I miss some aspects of VHS. I miss the sounds associated with them like the clunking they made just handling them, the internal reel-to-reel rattling around inside. The sounds it made when you fed a cassette into the machine and the final clunk as the cassette was put in place and the motors moved to apply the tape on the spinning head that read the information. And then there's the background whirring as the movie played. It was like a companion in all of our late-night movie watching.

Some of the best memories of my life are associated with that VHS player. I can clearly remembering sitting on The Futon Couch in our apartment's living room with my future wife, eating Take-Out Korean, Chinese or Pizza while watching Casablanca and The Maltese Falcon on different occasions. I remember the weekend we discovered The Thin Man Series via a video rental store that specialized in obscure films.

Those aren't just great films. I've kept the VHS coppies because of the memories, some of the best moments of my life tied to them. My wife and I lived in Groton Massachusetts, an ideal town that was a little Norman Rockwell. There was something magical about living in that town and being about to go out somewhere and get a copy of a movie, hold it in your hand, then being able to watch it at home. It was a phenomenon that many people got used to since the early 1980's, and some took for granted. But for me, that magic never diminished. Just looking at the VHS cartrige and heavy-paper box it came in brings those memories back.

But now I wonder, if those types of memories will remain in my mind as we repalce the VHS copies with DVD's or Blu-Ray... or download them via "Netflix."

The Memory Sees What The Eyes Can't Any More.

I'm writing this rant with new eye glasses I picked up today from Precision Vision in Townsend, Massachusetts. Great service in a small independent shop, can't recommend them enough since I got the glasses two days earlier then they promised. Wonderful...

But, in the same shopping plaza was the local "Movie Gallery" - one of the rental outlets where my wife and I used to get our video's for the weekend. Since I was early in picking up my glasses and the shop wasn't open yet, I walked around the plaza and took a closer look at the sign in the window: "For Lease."

I was standing there with my young son for a minute looking in the empty store with some of the shelves ripped out. I can clearly see inside my mind all of those shelves being full and I can tell you where the classics were kept. I can tell you where I found the copy of "The Maltese Falcon" that we rented then my wife and I watched together. I remembered  how I used to pace the New Releases isle and row along the wall looking for current period films.
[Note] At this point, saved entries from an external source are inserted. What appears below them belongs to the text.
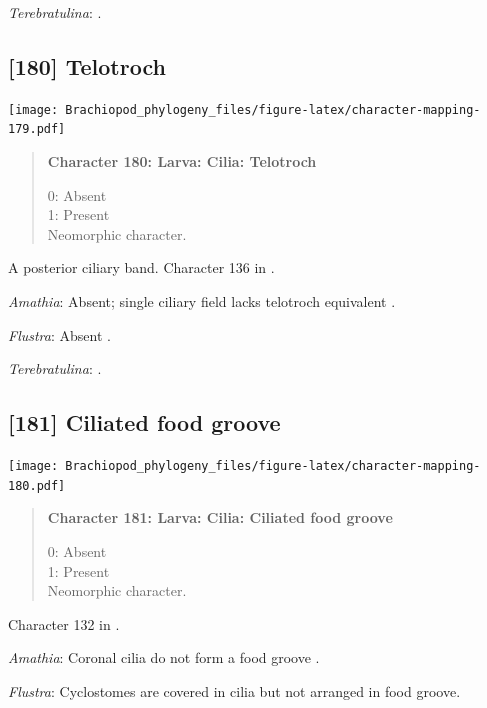 \documentclass[openany]{book}
\begin{document}
\hypertarget{Terebratulina-coding-179}{}
\emph{Terebratulina}: \citet{Williams1997Introduction}.

\subsection*{{[}180{]} Telotroch}\label{telotroch}

\texttt{[image: Brachiopod\_phylogeny\_files/figure-latex/character-mapping-179.pdf]}

\begin{quote}
\textbf{Character 180: Larva: Cilia: Telotroch}

0: Absent\\
1: Present\\
Neomorphic character.
\end{quote}

A posterior ciliary band. Character 136 in \citet{Rouse1999}.

\hypertarget{Amathia-coding-180}{}
\emph{Amathia}: Absent; single ciliary field lacks telotroch equivalent
\citep{Reed1982}.

\hypertarget{Flustra-coding-180}{}
\emph{Flustra}: Absent \citep{Zimmer2013}.

\hypertarget{Terebratulina-coding-180}{}
\emph{Terebratulina}: \citet{Williams1997Introduction}.

\subsection*{{[}181{]} Ciliated food groove}\label{ciliated-food-groove}

\texttt{[image: Brachiopod\_phylogeny\_files/figure-latex/character-mapping-180.pdf]}

\begin{quote}
\textbf{Character 181: Larva: Cilia: Ciliated food groove}

0: Absent\\
1: Present\\
Neomorphic character.
\end{quote}

Character 132 in \citet{Rouse1999}.

\hypertarget{Amathia-coding-181}{}
\emph{Amathia}: Coronal cilia do not form a food groove
\citep{Reed1982}.

\hypertarget{Flustra-coding-181}{}
\emph{Flustra}: Cyclostomes are covered in cilia but not arranged in
food groove.
\end{document}
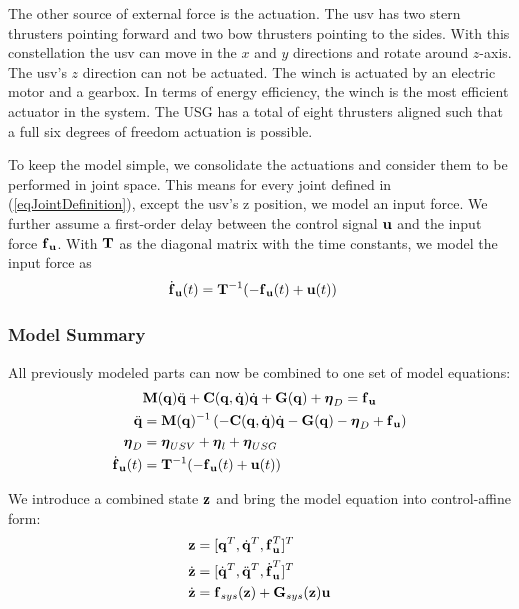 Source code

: \documentclass[a4paper,11pt]{article}
\newcommand{\Mat}[1]{\mathbf{\MakeUppercase{#1}}}
\renewcommand{\vec}[1]{\boldsymbol{\mathbf{\MakeLowercase{#1}}}}
\begin{document}
The other source of external force is the actuation. The \gls{usv} has two stern thrusters pointing forward and two bow thrusters pointing to the sides. With this constellation the \gls{usv} can move in the $x$ and $y$ directions and rotate around $z$-axis. The \gls{usv}'s $z$ direction can not be actuated. The winch is actuated by an electric motor and a gearbox. In terms of energy efficiency, the winch is the most efficient actuator in the system. The USG has a total of eight thrusters aligned such that a full six degrees of freedom actuation is possible.

To keep the model simple, we consolidate the actuations and consider them to be performed in joint space. This means for every joint defined in (\ref{eqJointDefinition}), except the \gls{usv}'s z position, we model an input force. We further assume a first-order delay between the control signal $\vec u$ and the input force $\vec{f}_{\vec{u}}$. With $\Mat{T}$ as the diagonal matrix with the time constants, we model the input force as
\begin{align}
\dot{\vec{f}}_{\vec{u}}(t) &= \Mat{T}^{-1} (-\vec{f}_{\vec{u}}(t) + \vec{u}(t))
\end{align}

\subsubsection{Model Summary}
All previously modeled parts can now be combined to one set of model equations: 
	\begin{subequations}
	\begin{align}
	& \Mat{M}(\vec{q}) \ddot{\vec{q}} + \Mat{C}(\vec{q}, \dot{\vec{q}}) \dot{\vec{q}} + \Mat{G}(\vec{q}) + \vec{\eta}_D = \vec{f}_{\vec{u}}
	\\
	\ddot{\vec{q}} &= \Mat{M}(\vec{q})^{-1} \left( -	\Mat{C}(\vec{q}, \dot{\vec{q}}) \dot{\vec{q}} - \Mat{G}(\vec{q}) - \vec{\eta}_D + \vec{f}_{\vec{u}} \right)
	\\
	\vec{\eta}_D &= \vec{\eta}_{USV} + \vec{\eta}_{l} + \vec{\eta}_{USG}
	\\
	\dot{\vec{f}}_{\vec{u}}(t) &= \Mat{T}^{-1} (-\vec{f}_{\vec{u}}(t) + \vec{u}(t))
	\end{align}
\end{subequations}

We introduce a combined state $ \vec{z}$ and bring the model equation into control-affine form:
\begin{subequations}
	\begin{align}
	\vec{z} &= [\vec{q}^T, \dot{\vec{q}}^T, \vec{f}_{\vec{u}}^T]^T
	\\
	\dot{\vec{z}} &= [\dot{\vec{q}}^T, \ddot{\vec{q}}^T, \dot{\vec{f}}_{\vec{u}}^T]^T
	\\
	\dot{\vec{z}} &= \vec{f}_{sys}(\vec{z}) + \Mat{G}_{sys}(\vec{z}) \vec{u}
	\end{align}
\end{subequations}
\end{document}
There was just this moment of sadness, very brief, that this part of my life had ended when my wife and I moved a few miles north and now closed for good since this outlet had closed. I remember the excitement and anticipation of renting a movie for the first time time, or one of the classics I had seen before but wanted to share with my new wife. But it's hard to be sad about this franchise closing, knowing that I might have a movie waiting for me in the mail box already for me to watch.
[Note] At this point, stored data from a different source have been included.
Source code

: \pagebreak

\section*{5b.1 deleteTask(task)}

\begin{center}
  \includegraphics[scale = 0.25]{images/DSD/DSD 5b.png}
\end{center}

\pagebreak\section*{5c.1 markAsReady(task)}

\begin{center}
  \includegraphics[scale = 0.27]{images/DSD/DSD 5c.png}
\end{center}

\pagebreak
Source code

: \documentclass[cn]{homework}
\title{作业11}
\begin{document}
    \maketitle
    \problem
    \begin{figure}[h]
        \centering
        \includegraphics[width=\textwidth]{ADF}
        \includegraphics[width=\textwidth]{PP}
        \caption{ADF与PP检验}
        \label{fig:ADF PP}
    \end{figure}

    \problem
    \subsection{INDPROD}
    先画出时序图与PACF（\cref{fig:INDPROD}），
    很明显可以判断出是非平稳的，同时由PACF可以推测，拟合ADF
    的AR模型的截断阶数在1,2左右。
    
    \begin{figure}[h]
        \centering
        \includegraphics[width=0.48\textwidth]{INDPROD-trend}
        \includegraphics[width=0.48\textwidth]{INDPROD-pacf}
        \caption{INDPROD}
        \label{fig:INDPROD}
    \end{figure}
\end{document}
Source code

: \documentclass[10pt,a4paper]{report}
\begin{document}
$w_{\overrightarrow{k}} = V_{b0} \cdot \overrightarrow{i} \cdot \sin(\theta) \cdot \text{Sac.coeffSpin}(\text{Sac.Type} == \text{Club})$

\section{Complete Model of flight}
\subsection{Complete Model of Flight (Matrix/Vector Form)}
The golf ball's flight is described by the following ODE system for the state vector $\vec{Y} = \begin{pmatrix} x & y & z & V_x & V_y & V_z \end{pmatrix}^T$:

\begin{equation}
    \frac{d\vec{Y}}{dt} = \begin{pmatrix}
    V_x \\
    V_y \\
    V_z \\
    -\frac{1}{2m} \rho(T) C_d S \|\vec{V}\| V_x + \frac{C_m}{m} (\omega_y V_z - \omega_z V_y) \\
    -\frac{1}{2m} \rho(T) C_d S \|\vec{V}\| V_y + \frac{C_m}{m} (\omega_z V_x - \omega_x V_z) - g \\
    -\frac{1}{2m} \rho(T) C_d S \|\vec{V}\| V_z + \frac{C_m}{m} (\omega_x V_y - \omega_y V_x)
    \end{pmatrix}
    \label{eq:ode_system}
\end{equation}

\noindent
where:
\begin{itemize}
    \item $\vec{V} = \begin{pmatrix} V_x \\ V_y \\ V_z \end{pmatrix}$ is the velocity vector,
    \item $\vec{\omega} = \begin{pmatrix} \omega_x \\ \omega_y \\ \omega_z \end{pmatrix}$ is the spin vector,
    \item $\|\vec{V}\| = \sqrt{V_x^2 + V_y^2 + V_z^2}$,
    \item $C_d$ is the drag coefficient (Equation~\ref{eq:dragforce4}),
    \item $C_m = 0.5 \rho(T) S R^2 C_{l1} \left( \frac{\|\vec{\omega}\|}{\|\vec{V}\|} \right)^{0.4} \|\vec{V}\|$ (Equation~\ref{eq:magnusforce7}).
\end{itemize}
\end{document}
The Death Of HD-DVD And Rebuying The Same Flick...

A lot has obviously happened for all of us in the span of 10 years and a lot has changed (except my love for my girlfriend who became my wife, that's only grown since then.)

I don't know of a single person who buys new VHS cassettes any more. If you're going to record a program on TV, you'll use a Tivo or a DVR. Televisions themselves have changed, going from the bulky Picture Tube to the flat panel LCD or plasma screens. As far as I know, most of the movie rentals come through the mail via a website like Netflix (one of our newest affiliates.) The Analog Signal that has been the format signals have been sent over the airwaves will be discontinued this time next year.

This past week, Toshiba announced HD DVD's surrender, making "Blu-Ray" the format of choice in the coming years and echoing in some regards the Video Cassette format-battle wars between JVC's VHS format over Sony's Batamax. It also reminded me of what happened a few years ago when in less then 24 months shops stopped displaying VHS in favor of the new "Compact Disk of Home Theater." Except that Blu-Ray isn't much of a quantum leap from DVD the way DVD was from VHS, which might be why that new format isn't doing much better then the now defeated HD-DVD.

I wondered out-loud in The Electric Speakeasy what this is going to mean for Vintage Aficionados and Classic Movie fan everywhere. Part of me won't feel comfortable with Blu-Ray until I see some of my favorite Black And Whites released on this format. I might not be buying them, though. I'm past the point where enough is enough...

Between the time "Raiders Of The Lost Ark" was released in the theater and today, I've bought the movie three times on VHS - first when it was available for home video, then again when Paramount re-released it as part of there 75th Anniversary Commemoration, and then again in Letterbox format, and finally when it was packaged together with the other two films on DVD.

I've bought "Casablanca" and "The Maltese Falcon" on both VHS and DVD, and had a copy of "Treasure Of The Sierra Madre" on VHS and was given a copy of it for my 38th Birthday.

The Thin Man series? My wife and I bought the movies for each other one at a time for special occasions on VHS, then bought the whole set for each other two holiday seasons ago.

If you were to go back in time to 1980 and talk to me when I was 11 years old and tell me that not only would I have copies of "The Empire Strikes Back," but I would give them away because I had a newer version on a better format, I would have thought you were crazy. But that's exactly what happened with the VHS copies that I had, with the exception of the first one for sentimental reasons, most of the VHS movies I had I simply gave away when I replaced them with DVD's.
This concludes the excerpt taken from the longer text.